それは、巨大な大河が何の前触れもなく途中から消滅している、というような自然ではありえない現象だった。

シャーガイルだけではない。きっと、流砂を確認した者も、これを報告している者も、そんなことはありえないと思っているに違いない。大いなる大砂漠の流れは尽きない。それはアトラスの民の常識であり、信仰でもある。

疑うこともなく信じ続けていた女神の力が、揺らぐ。

「ほ、報告です……」

「今度はなんだ!」

「空を、ご覧ください」

「空だぁ!? 今は大流砂が尽きるという天変地異が起こっているのだぞ! ボケっと空を見上げる奴があるかぁ!!」

「あっ、ああ……ありえない……船が、あんなに大きい船が……飛んで……」

伝令兵は空を見上げて、呆然自失と呟いている。

とても正気には思えない。けれど、揺れることなく空の一点を凝視し続ける、その視線の先を追うことを、シャーガイルは何故か躊躇してしまった。

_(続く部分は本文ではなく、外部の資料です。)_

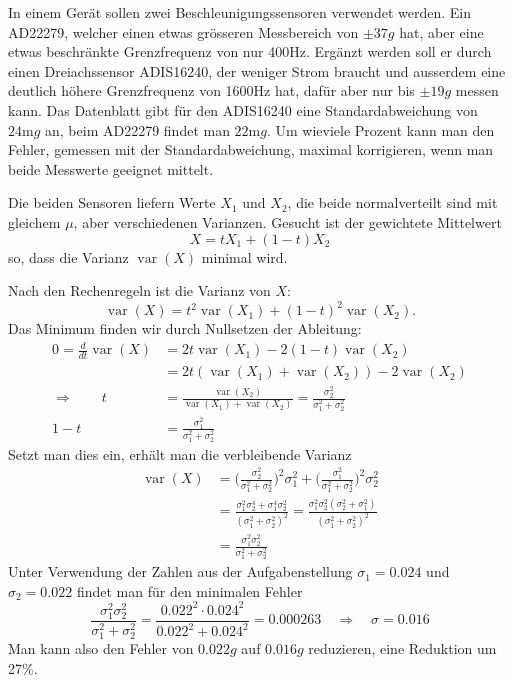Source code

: In einem Gerät sollen zwei Beschleunigungssensoren verwendet
werden. Ein AD22279, welcher einen etwas grösseren Messbereich von
$\pm37g$ hat, aber eine etwas beschränkte Grenzfrequenz von nur 400Hz.
Ergänzt werden soll er durch einen Dreiachssensor ADIS16240,
der weniger Strom braucht und ausserdem eine deutlich höhere
Grenzfrequenz von 1600Hz hat, dafür aber nur bis $\pm19g$ messen kann.
Das Datenblatt gibt für den ADIS16240 eine Standardabweichung von
$24\text{m}g$ an, beim AD22279 findet man $22\text{m}g$.
Um wieviele Prozent kann man den Fehler, gemessen mit
der Standardabweichung, maximal korrigieren, wenn man beide
Messwerte geeignet mittelt.


\begin{loesung}
Die beiden Sensoren liefern Werte $X_1$ und $X_2$, die
beide normalverteilt sind mit gleichem $\mu$, aber verschiedenen
Varianzen. Gesucht ist der gewichtete Mittelwert
\[
X=tX_1+(1-t)X_2
\]
so, dass die Varianz $\operatorname{var}(X)$ minimal wird.

Nach den Rechenregeln ist die Varianz von $X$:
\[
\operatorname{var}(X)=t^2\operatorname{var}(X_1)+(1-t)^2\operatorname{var}(X_2).
\]
Das Minimum finden wir durch Nullsetzen der Ableitung:
\begin{align*}
0=\frac{d}{dt}\operatorname{var}(X)
&=
2t\operatorname{var}(X_1)-2(1-t)\operatorname{var}(X_2)
\\
&=
2t(\operatorname{var}(X_1)+\operatorname{var}(X_2)) -2\operatorname{var}(X_2)
\\
\Rightarrow\qquad
t&=\frac{\operatorname{var}(X_2)}{\operatorname{var}(X_1)+\operatorname{var}(X_2)}
=\frac{\sigma_2^2}{\sigma_1^2+\sigma_2^2}
\\
1-t&=
\frac{\sigma_1^2}{\sigma_1^2+\sigma_2^2}
\end{align*}
Setzt man dies ein, erhält man die verbleibende Varianz
\begin{align*}
\operatorname{var}(X)
&=
\biggl(
\frac{\sigma_2^2}{\sigma_1^2+\sigma_2^2}
\biggr)^2
\sigma_1^2
+
\biggl(
\frac{\sigma_1^2}{\sigma_1^2+\sigma_2^2}
\biggr)^2
\sigma_2^2
\\
&=\frac{\sigma_1^2\sigma_2^4+\sigma_1^4\sigma_2^2}{(\sigma_1^2+\sigma_2^2)^2}
=\frac{\sigma_1^2\sigma_2^2(\sigma_2^2+\sigma_1^2)}{(\sigma_1^2+\sigma_2^2)^2}
\\
&=
\frac{\sigma_1^2\sigma_2^2}{\sigma_1^2+\sigma_2^2}
\end{align*}
Unter Verwendung der Zahlen aus der Aufgabenstellung
$\sigma_1=0.024$ und $\sigma_2=0.022$ findet man für
den minimalen Fehler
\[
\frac{\sigma_1^2\sigma_2^2}{\sigma_1^2+\sigma_2^2}=\frac{0.022^2\cdot 0.024^2}{0.022^2+0.024^2}=0.000263
\quad\Rightarrow\quad
\sigma
=0.016
\]
Man kann also den Fehler von $0.022g$ auf
$0.016g$ reduzieren, eine Reduktion um 27\%.
\end{loesung}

それを見たら、彼と同じものを見てしまったら、自分も心を失うのではないか。

そんな恐怖心は、ふと足元に降りてきた影————黒々とした、大きな、あまりに巨大な影によって、現実のものとなる。

「————もう、貴様らは手遅れだ。絶望を以って見上げるがいい。地獄を統べる女王の、お成りである」

ゼノンガルトのどこか憐れみを含んだ声が、静かに、アトラス連合艦隊に響いた。